IT IS A PLEASURE TO REMEMBER productive conversations and responses that have contributed over the course of a decade to bringing this book to completion. So many people have helped me think about the form of conjectural history and its afterlives.
I have learned much from Mark Phillips, who entered into the spirit of this subject from the beginning, and engaged over the years in exchanges about specifics ranging from Kames’s providentialism to the conjectural bases of anthropology. Tim Alborn gave generously of his time and knowledge in a conversation that helped me chart my way early in this project. Similarly, Simon Evnine read a very early version of this argument and raised questions about ethnocentrism that stayed with me throughout the writing of the book. Joe Valente helped me think about what I wanted to do with Hegel. Those who read chapters at later stages deserve special thanks: Michael Miller suggested a ready and easy way of clarifying the argument at a crucial point; Charles Whitney raised important questions about the treatment of secularization; and Kunal Parker proposed drawing Heidegger into the discussion of conjectural thinking.
Among those at the University of Miami from whose scholarly expertise and engaging conversation I have benefited are Mary Lindemann, whose always lively responses included recommendations of works on the Radical Enlightenment; Guido Ruggiero and Laura Giannetti, for reflections on fiction and history; John Paul Russo, for discussions of Vico and Darwin; Edward LiPuma, on early cultural anthropology; and Bill Turner and Barbara Woshinsky on fictions of prehistory. I am grateful to Pamela Hammons, Chair of the Department of English, and Leonidas Bachas, Dean of the College of Arts and Sciences, for supporting my research, and I gladly acknowledge Provost’s Research Grants that supported work at the British Library and the Cambridge University Library.
This book has benefited greatly from responses to the presentation of my argument on a number of occasions: to the British Studies Group at Yale University; as a Taft Lecture at the University of Cincinnati (thanks to Hilda Smith and Tracy Teslow); to the Early Modern Research Group at Pennsylvania State University (thanks to Joan Landes and Clem Hawes); and to the Atlantic Studies Research Group at the University of Miami (convened by Ashli White and Tim Watson).
My thanks to Wendy Lochner for her early interest in my project and for her expert guidance throughout. I also appreciate the responses of the anonymous readers for Columbia University Press: both were thorough and constructive in their assessments, and one in particular made uncommonly helpful suggestions for extending the range of Enlightenment conjectural history.

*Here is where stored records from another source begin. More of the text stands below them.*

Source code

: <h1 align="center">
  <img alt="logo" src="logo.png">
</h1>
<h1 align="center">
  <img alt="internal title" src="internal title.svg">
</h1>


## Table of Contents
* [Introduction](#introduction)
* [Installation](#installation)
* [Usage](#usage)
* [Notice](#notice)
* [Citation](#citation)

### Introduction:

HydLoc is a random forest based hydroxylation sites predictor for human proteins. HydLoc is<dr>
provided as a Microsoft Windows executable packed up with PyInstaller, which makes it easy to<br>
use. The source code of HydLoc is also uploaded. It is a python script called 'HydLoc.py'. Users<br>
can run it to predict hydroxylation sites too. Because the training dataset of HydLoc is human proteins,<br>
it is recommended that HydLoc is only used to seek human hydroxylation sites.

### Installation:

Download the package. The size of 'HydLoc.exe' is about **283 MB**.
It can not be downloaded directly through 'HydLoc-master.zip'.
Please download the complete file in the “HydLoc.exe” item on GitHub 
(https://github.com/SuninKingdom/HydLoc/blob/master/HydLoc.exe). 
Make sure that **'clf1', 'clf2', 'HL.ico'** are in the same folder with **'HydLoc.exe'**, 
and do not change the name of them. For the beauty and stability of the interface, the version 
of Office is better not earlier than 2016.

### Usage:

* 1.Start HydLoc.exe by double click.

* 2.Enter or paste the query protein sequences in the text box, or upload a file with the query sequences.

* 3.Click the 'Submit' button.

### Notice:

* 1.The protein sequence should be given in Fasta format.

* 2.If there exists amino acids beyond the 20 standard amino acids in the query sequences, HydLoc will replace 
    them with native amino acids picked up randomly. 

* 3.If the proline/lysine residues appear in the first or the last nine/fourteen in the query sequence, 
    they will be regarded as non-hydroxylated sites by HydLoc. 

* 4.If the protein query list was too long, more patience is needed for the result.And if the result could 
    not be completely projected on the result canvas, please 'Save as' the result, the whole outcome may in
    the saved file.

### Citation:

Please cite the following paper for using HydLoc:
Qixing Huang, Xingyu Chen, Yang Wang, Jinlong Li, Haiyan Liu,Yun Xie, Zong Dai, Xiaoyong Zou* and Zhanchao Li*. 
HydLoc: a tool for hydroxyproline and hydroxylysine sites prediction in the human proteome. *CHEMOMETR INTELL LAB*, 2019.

This was the kind of engaged reading that one hopes for but rarely receives.
For their knowledgeable and energetic assistance, I am grateful to the staff of the Manuscripts Department of the Cambridge University Library, where I read the notes Darwin made as he prepared to write the Descent of Man; as I am to Roy Goodman and the staff of the American Philosophical Society Library, where I enjoyed an Isaac Comly Martindale Fellowship that also enabled me to examine Darwin’s papers. In addition, I would like to record my appreciation of the staffs of those two extraordinary national libraries, the British Library and the Bibliothèque Nationale de France. At the Richter Library of the University of Miami, I am grateful to Bill Walker, former Dean of Libraries, Phyllis Robarts, the Interlibrary Loan staff, and Eduardo Abella, all of whom facilitated the work of research.
I first read many of the works discussed in this book—from Hobbes, Rousseau, and Smith through Marx, Nietzsche, and Freud—in the required core course in Contemporary Civilization at Columbia University. For that experience, I am indebted to those who designed the course a hundred years ago, as well as to the instructor, Donald Scharfe, and my fellows in the classroom. Engaging with these texts made a far deeper and more lasting impact than I could have conceived at the time.
Not to compare small things to greater, but J. S. Mill wrote that he considered his partner Harriett Taylor to be his collaborator in most of his works. It is even more true that Mihoko Suzuki has been coauthor of this and other of my books, and yet of much more too: she makes both me and my work better. This is for her.